One of the factors that might play an important role in triggering sarcopenia is the build-up of reactive oxygen species (ROS) [30]. The healthy diet that includes abundant fruit, vegetables, and nuts which provide antioxidants, vitamin C, and vitamin E, may, in turn, scavenge ROS, thereby preventing or attenuating muscle damage [31, 32]. Moreover, there has also been plausible evidence that intake of excess alkaline-producing foods such as fruits and vegetables may prevent acidosis and in consequence lead to preserve muscle mass and strength during aging [3335]. Also, Mediterranean pattern in our study was associated with consumption of rich dietary sources of vitamin D such as fish and egg. Studies suggested that vitamin D intake may be important for the maintenance of skeletal muscle mass and muscle function in community-dwelling older adults [13, 36].

No significant association was found between the Western pattern and sarcopenia. Although the Western pattern identified in our study is not directly comparable with other studies, they share some similarities with them. We observed that lack of relationship between our Western pattern and sarcopenia is consistent with the Western pattern derived in Hashemi et al. study [23], which had high loadings for fast food, sweets, sugar, and hydrogenated fat.

We also compared the association of components of sarcopenia (muscle mass index, handgrip and gait speed) with dietary patterns by odds ratios for abnormality components of the sarcopenia and means of these components across tertiles of each dietary pattern. We did not find a significant association between Western dietary pattern and components of sarcopenia. But we observed an inverse relation between Mediterranean dietary pattern with gait speed and hand grip strength abnormality, whereas there was no significant relation between the mean of hand grip strength and this pattern. As well, the association between muscle mass and Mediterranean dietary pattern was not seen.

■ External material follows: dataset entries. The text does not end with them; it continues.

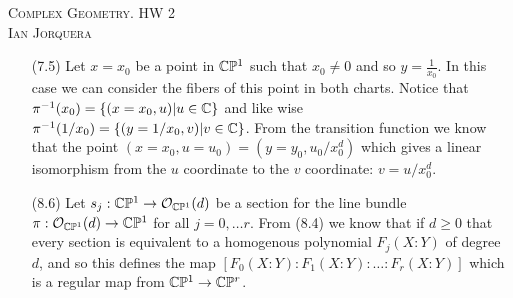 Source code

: \documentclass[12pt]{amsart}
\begin{document}
\begin{center}
    \textsc{Complex Geometry. HW 2\\ Ian Jorquera}
\end{center}
\vspace{1em}
\begin{itemize}
    \item[(7.5)] Let $x=x_0$ be a point in $\mathbb{C}\mathbb{P}^1$ such that $x_0\neq 0$ and so $y=\frac{1}{x_0}$. 
    In this case we can consider the fibers of this point in both charts. Notice that 
    $\pi^{-1}(x_0)=\{(x=x_0, u)|u\in \mathbb{C}\}$ and like wise $\pi^{-1}(1/x_0)=\{(y=1/x_0, v)|v\in \mathbb{C}\}$.
    From the transition function we know that the point $(x=x_0,u=u_0)=(y=y_0,u_0/x_0^{d})$ 
    which gives a linear isomorphism from the $u$ coordinate to the $v$ coordinate: $v=u/x_0^{d}$.

    \item[(8.6)] Let $s_j:\mathbb{C}\mathbb{P}^1\rightarrow\mathcal O_{\mathbb{C}\mathbb{P}^1}(d)$ be a section for the line bundle 
    $\pi:\mathcal O_{\mathbb{C}\mathbb{P}^1}(d)\rightarrow \mathbb{C}\mathbb{P}^1$ for all $j=0,\dots r$. From (8.4) we know that if $d\geq 0$ that every section 
    is equivalent to a homogenous polynomial $F_j(X:Y)$ of degree $d$, and so this defines the map
    $[F_0(X:Y):F_1(X:Y):\dots:F_r(X:Y)]$ which is a regular map from $\mathbb{C}\mathbb{P}^1\rightarrow\mathbb{C}\mathbb{P}^r$.

\end{itemize}
\end{document}
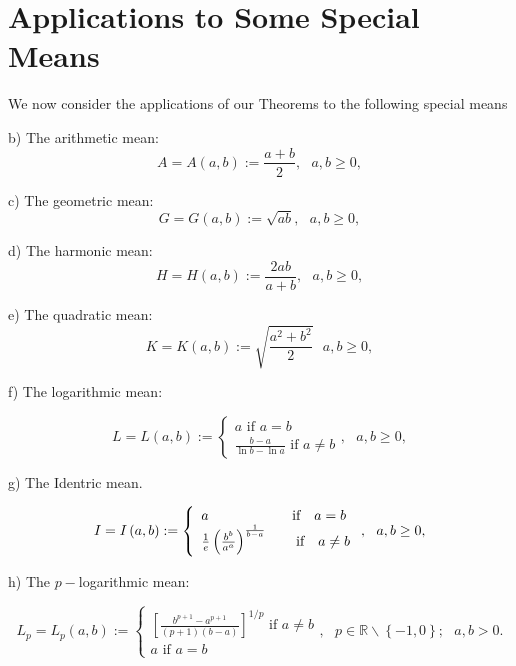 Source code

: \documentclass{amsart}
\theoremstyle{plain}
\numberwithin{equation}{section}
\begin{document}
\section{\protect\LARGE Applications to Some Special Means}

We now consider the applications of our Theorems to the following special
means

b) The arithmetic mean:\begin{equation*}
A=A\left( a,b\right) :=\frac{a+b}{2},\text{\ \ }a,b\geq 0,
\end{equation*}

c) The geometric mean: 
\begin{equation*}
G=G\left( a,b\right) :=\sqrt{ab},\text{ \ }a,b\geq 0,
\end{equation*}

d) The harmonic mean:\begin{equation*}
H=H\left( a,b\right) :=\frac{2ab}{a+b},\text{ \ }a,b\geq 0,
\end{equation*}

e) The quadratic mean:\begin{equation*}
K=K\left( a,b\right) :=\sqrt{\frac{a^{2}+b^{2}}{2}}\text{ \ }a,b\geq 0,
\end{equation*}

f) The logarithmic mean:

\begin{equation*}
L=L\left( a,b\right) :=\left\{ 
\begin{array}{l}
a\text{ \ \ \ \ \ \ \ \ \ \ \ \ \ if \ \ }a=b \\ 
\frac{b-a}{\ln b-\ln a}\text{ \ \ \ \ \ if \ \ }a\neq b\end{array}\right. ,\text{ \ }a,b\geq 0,
\end{equation*}

g) The Identric mean.

\begin{equation*}
I=I\left( a,b\right) :=\left\{ 
\begin{array}{l}
a\text{ \ \ \ \ \ \ \ \ \ \ \ \ \ \ \ \ \ if \ \ }a=b \\ 
\frac{1}{e}\left( \frac{b^{b}}{a^{a}}\right) ^{\frac{1}{b-a}}\text{ \ \ \ \
\ if \ \ }a\neq b\end{array}\right. ,\text{ \ }a,b\geq 0,
\end{equation*}

h) The $p-$logarithmic mean:

\begin{equation*}
L_{p}=L_{p}\left( a,b\right) :=\left\{ 
\begin{array}{l}
\left[ \frac{b^{p+1}-a^{p+1}}{\left( p+1\right) \left( b-a\right) }\right]
^{1/p}\text{ \ \ \ \ \ if \ \ }a\neq b \\ 
a\text{ \ \ \ \ \ \ \ \ \ \ \ \ \ \ \ \ \ \ \ \ \ \ \ \ if \ \ }a=b\end{array}\right. ,\text{ \ }p\in 
\mathbb{R}
\backslash \left\{ -1,0\right\} ;\text{ \ }a,b>0.
\end{equation*}
\end{document}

Recent study of Kelaiditi et al. [37], which examined the association between adherence of Mediterranean dietary pattern and skeletal muscle mass in women, concluded that this pattern only prevents from reduction of leg explosive power, but not loss of skeletal muscle and grip strength in women aged over 50 years. This study did not analyze the sarcopenic condition in subjects so that the relationship between Mediterranean pattern with sarcopenia is not determined.

The strengths of our study are that sarcopenia was defined based on EWGSOP criteria, we used from a validated FFQ, energy intake was controlled for in our analysis and to our knowledge, and this is the first study to examine the relation between dietary pattern and sarcopenia among menopausal women.

This study has several limitations: first, the study design was cross-sectional, which makes the inference of causality difficult. Second, due to budget constraints, we used from BIA machine for muscle mass estimation, while computed tomography (CT-scan), magnetic resonance imaging (MRI) and dual energy X-ray absorptiometry (DEXA) are more accurate than BIA [2]. Nevertheless, it considered a valid and reliable method, and commonly implemented in previous studies [38]. Moreover, the squeeze bulb vigorimeter was used instead of the more commonly used Jamar handheld dynamometer. Third, although FFQ is a standard instrument to assess long-term dietary intake, estimates of food consumption from an FFQ are not precise and there is always the possibility of measurement error [39]. Fourth, the limited number of participants may have caused reduced statistical power in multivariable analyses thus making it impossible to conduct a stratified analysis by age.

In conclusion, findings from this study show that Mediterranean pattern has a protective association for sarcopenia in menopausal women, but there is no association between Western pattern and sarcopenia.